QUESTIONS ABOUT GEORGE WYLLIE ANSWERED IN NEW BIOGRAPHY
He was a constructive disturber of the peace, a raw but highly intelligent artist, a man for all good causes. A new book tells the extraordinary story of one of Scotland’s most celebrated and unusual artists, George Wyllie (1921-2012).
Arrivals and Sailings gives an intimate insight into the sculptor’s life, from humble and happy beginnings in the suburbs of Glasgow through turbulent years in Europe and on the Pacific Ocean with the Royal Navy during WWII.
Though Wyllie spent time drawing, sketching and taking photographs at sea as a young man, he was also an engineer, customs officer, husband and father before he became an artist.
Declaring that it was ‘TIME FOR ART’ in the 1960s, he boldly immersed himself in the art world. His insistence on complete creative freedom and his trademark playfully serious style, marked him out as an artist of note.
Wyllie’s lifelong love of performance and his fascination with the absurd led him to create memorable and politically provocative public artworks, such as the life-sized Straw Locomotive, which hung from the Finnieston Crane in Glasgow, and the giant seaworthy Paper Boat, which received international acclaim and was seen by millions on its voyage from Scotland to New York via Dumfries, Liverpool, London, and Antwerp.
Co-written by his eldest daughter, Louise Wyllie, and arts journalist Jan Patience, the book draws on the ‘goldmine’ archive they uncovered at the family home in Gourock. Illustrated throughout with never-before-seen family photographs and interspersed with commentary from the diary George kept as a boy and during his time in the Navy, the book paints a touching picture of this remarkable man and his irrepressible spirit.

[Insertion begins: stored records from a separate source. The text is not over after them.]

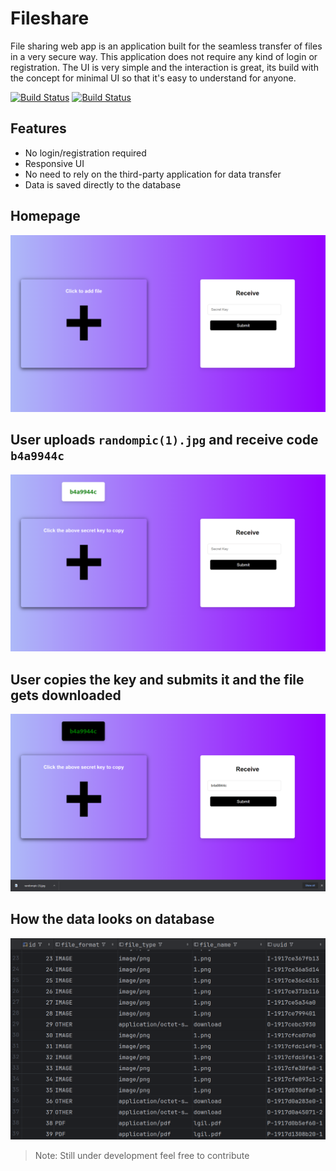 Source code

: # Fileshare

File sharing web app is an application built for the seamless transfer of files in a very secure way. This application does not require any kind of login or registration. The UI is very simple and the interaction is great, its build with the concept for minimal UI so that it's easy to understand for anyone.


[![Build Status](https://travis-ci.org/joemccann/dillinger.svg?branch=master)](https://github.com/bot-alert/Fileshare)
[![Build Status](https://cdn.rawgit.com/samael500/coverage-badge/master/media/97.svg)](https://github.com/bot-alert/Fileshare)

## Features

- No login/registration required
- Responsive UI
- No need to rely on the third-party application for data transfer
- Data is saved directly to the database


## Homepage
![alt text](https://raw.githubusercontent.com/bot-alert/Fileshare/master/readmepic/1.png)
## User uploads ```randompic(1).jpg``` and receive code ```b4a9944c```
![alt text](https://raw.githubusercontent.com/bot-alert/Fileshare/master/readmepic/2.png)
## User copies the key and submits it and the file gets downloaded 
![alt text](https://raw.githubusercontent.com/bot-alert/Fileshare/master/readmepic/3.png)
## How the data looks on database
![alt text](https://raw.githubusercontent.com/bot-alert/Fileshare/master/readmepic/4.png)

> Note: Still under development feel free to contribute

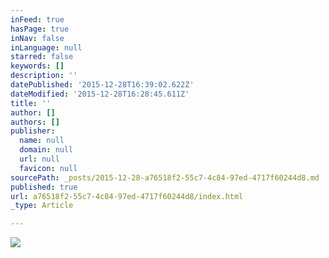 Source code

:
 ```yaml
---
inFeed: true
hasPage: true
inNav: false
inLanguage: null
starred: false
keywords: []
description: ''
datePublished: '2015-12-28T16:39:02.622Z'
dateModified: '2015-12-28T16:28:45.611Z'
title: ''
author: []
authors: []
publisher:
  name: null
  domain: null
  url: null
  favicon: null
sourcePath: _posts/2015-12-28-a76518f2-55c7-4c84-97ed-4717f60244d8.md
published: true
url: a76518f2-55c7-4c84-97ed-4717f60244d8/index.html
_type: Article

---
```

![](https://the-grid-user-content.s3-us-west-2.amazonaws.com/818ad2d6-add4-46e0-ba5b-6c05bb698de8.png) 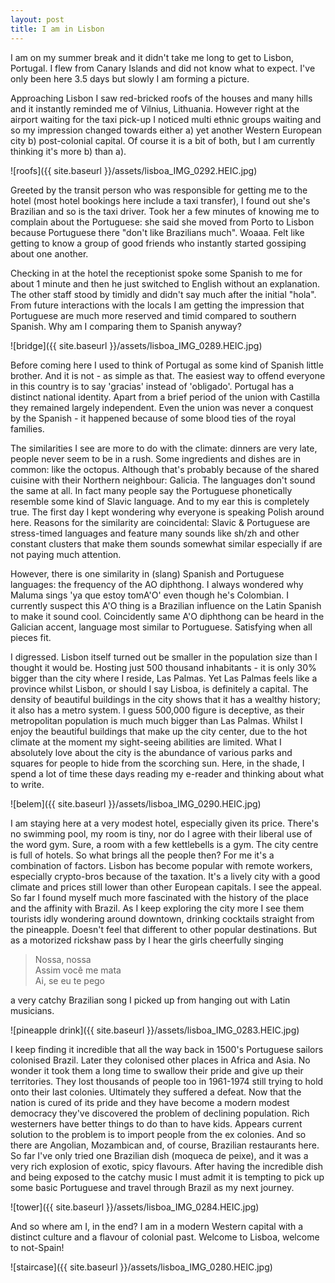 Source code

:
 ```yaml
---
layout: post
title: I am in Lisbon
---
```


I am on my summer break and it didn't take me long to get to Lisbon, Portugal.
I flew from Canary Islands and did not know what to expect. I've only been here
3.5 days but slowly I am forming a picture.

Approaching Lisbon I saw red-bricked roofs of the houses and many hills and it
instantly reminded me of Vilnius, Lithuania. However right at the airport
waiting for the taxi pick-up I noticed multi ethnic groups waiting and so my
impression changed towards either a) yet another Western European city b)
post-colonial capital. Of course it is a bit of both, but I am currently
thinking it's more b) than a).

![roofs]({{ site.baseurl }}/assets/lisboa_IMG_0292.HEIC.jpg)

Greeted by the transit person who was responsible for getting me to the hotel
(most hotel bookings here include a taxi transfer), I found out she's Brazilian
and so is the taxi driver. Took her a few minutes of knowing me to complain about
the Portuguese: she said she moved from Porto to Lisbon because Portuguese
there "don't like Brazilians much". Woaaa. Felt like getting to know a group of
good friends who instantly started gossiping about one another.

Checking in at the hotel the receptionist spoke some Spanish to me for about 1
minute and then he just switched to English without an explanation. The other
staff stood by timidly and didn't say much after the initial "hola". From
future interactions with the locals I am getting the impression that Portuguese
are much more reserved and timid compared to southern Spanish. Why am I comparing
them to Spanish anyway?

![bridge]({{ site.baseurl }}/assets/lisboa_IMG_0289.HEIC.jpg)

Before coming here I used to think of Portugal as some kind of Spanish little
brother. And it is not - as simple as that. The easiest way to offend everyone
in this country is to say 'gracias' instead of 'obligado'. Portugal has a
distinct national identity. Apart from a brief period of the union with
Castilla they remained largely independent. Even the union was never a conquest
by the Spanish - it happened because of some blood ties of the royal families.

The similarities I see are more to do with the climate: dinners are very
late, people never seem to be in a rush. Some ingredients and dishes are in
common: like the octopus. Although that's probably because of the shared
cuisine with their Northern neighbour: Galicia. The languages don't sound the
same at all. In fact many people say the Portuguese phonetically resemble some
kind of Slavic language. And to my ear this is completely true. The first day I
kept wondering why everyone is speaking Polish around here. Reasons for the
similarity are coincidental: Slavic & Portuguese are stress-timed languages and
feature many sounds like sh/zh and other constant clusters that make them
sounds somewhat similar especially if are not paying much attention.

However, there is one similarity in (slang) Spanish and Portuguese languages:
the frequency of the AO diphthong. I always wondered why Maluma sings 'ya que
estoy tomA'O' even though he's Colombian. I currently suspect this A'O thing is
a Brazilian influence on the Latin Spanish to make it sound cool. Coincidently
same A'O diphthong can be heard in the Galician accent, language most similar
to Portuguese. Satisfying when all pieces fit.

I digressed. Lisbon itself turned out be smaller in the population size than I
thought it would be. Hosting just 500 thousand inhabitants - it is only 30%
bigger than the city where I reside, Las Palmas. Yet Las Palmas feels like a
province whilst Lisbon, or should I say Lisboa, is definitely a capital. The
density of beautiful buildings in the city shows that it has a wealthy history;
it also has a metro system. I guess 500,000 figure is deceptive, as their
metropolitan population is much much bigger than Las Palmas. Whilst I enjoy the
beautiful buildings that make up the city center, due to the hot climate at the
moment my sight-seeing abilities are limited. What I absolutely love about the
city is the abundance of various parks and squares for people to hide from the
scorching sun. Here, in the shade, I spend a lot of time these days reading my
e-reader and thinking about what to write.

![belem]({{ site.baseurl }}/assets/lisboa_IMG_0290.HEIC.jpg)

I am staying here at a very modest hotel, especially given its price. There's
no swimming pool, my room is tiny, nor do I agree with their liberal use
of the word gym. Sure, a room with a few kettlebells is a gym. The city centre
is full of hotels. So what brings all the people then? For me it's a
combination of factors. Lisbon has become popular with remote workers,
especially crypto-bros because of the taxation. It's a lively city with a good
climate and prices still lower than other European capitals. I see the appeal.
So far I found myself much more fascinated with the history of the place and
the affinity with Brazil. As I keep exploring the city more I see them tourists
idly wondering around downtown, drinking cocktails straight from the pineapple.
Doesn't feel that different to other popular destinations. But as a motorized
rickshaw pass by I hear the girls cheerfully singing
> Nossa, nossa<br>
> Assim você me mata<br>
> Ai, se eu te pego

a very catchy Brazilian song I picked up from hanging out with Latin musicians.

![pineapple drink]({{ site.baseurl }}/assets/lisboa_IMG_0283.HEIC.jpg)

I keep finding it incredible that all the way back in 1500's Portuguese sailors
colonised Brazil. Later they colonised other places in Africa and Asia. No
wonder it took them a long time to swallow their pride and give up their
territories. They lost thousands of people too in 1961-1974 still trying to hold
onto their last colonies. Ultimately they suffered a defeat. Now that the
nation is cured of its pride and they have become a modern modest democracy
they've discovered the problem of declining population. Rich westerners have
better things to do than to have kids. Appears current solution to the problem
is to import people from the ex colonies. And so there are Angolian, Mozambican
and, of course, Brazilian restaurants here. So far I've only tried one
Brazilian dish (moqueca de peixe), and it was a very rich explosion of exotic,
spicy flavours. After having the incredible dish and being exposed to the
catchy music I must admit it is tempting to pick up some basic Portuguese
and travel through Brazil as my next journey.

![tower]({{ site.baseurl }}/assets/lisboa_IMG_0284.HEIC.jpg)

And so where am I, in the end? I am in a modern Western capital with a distinct
culture and a flavour of colonial past. Welcome to Lisboa, welcome to not-Spain!

![staircase]({{ site.baseurl }}/assets/lisboa_IMG_0280.HEIC.jpg)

Louise Wyllie says, ‘a book about an artist-in-the making is an accurate account of my father’s life. It illustrates the influences that stimulated him into making and sharing accessibile art.’
Jan Patience said: ‘It has been a huge privilege to excavate the life of such an important artist with his elder daughter for company. We have discovered so much about George and about ourselves in the process. This book not only tells the story of George Wyllie, it tells the story of a turbulent century.
‘When George appeared on the contemporary art scene in the 1980s, in his trademark bunnet and boiler suit, he seemed to be a fully-formed artist. This book tells the story of what came before and after.
‘We meet George, the cheeky wee boy, who used to make fake Empire biscuits for his schoolmates, George the young sailor who fell in love with his life-long love, Daphne, in his first days with the Royal Navy, George the sailor who witnesses first hand the devastation of war at Hiroshima, and George the customs officer, who relished both the discipline and the absurdity of his working life.
‘I hope this book becomes text-book reading for all would-be artists.’
The book will be launched at an event at Waterstones, Byres Road, in Glasgow on Thursday, April 28th 2016.
PHOTOS are available: please contact freelance photographer James Williamson 07989 437787 /email@example.com
‘A fascinating insight into the great, quixotic life of George Wyllie, and how he came to leave his indelible mark on the Scottish arts landscape’ – Alan Cumming
‘This delightful book is the most wonderful explanation of who the artist and the man George Ralston Wyllie really was and where he came from. It describes not only the person, but the world he grew up in, which has all but disappeared’ – Muriel Gray
NOTES FOR EDITORS:
Jan and Louise live in Scotland and are available for interview.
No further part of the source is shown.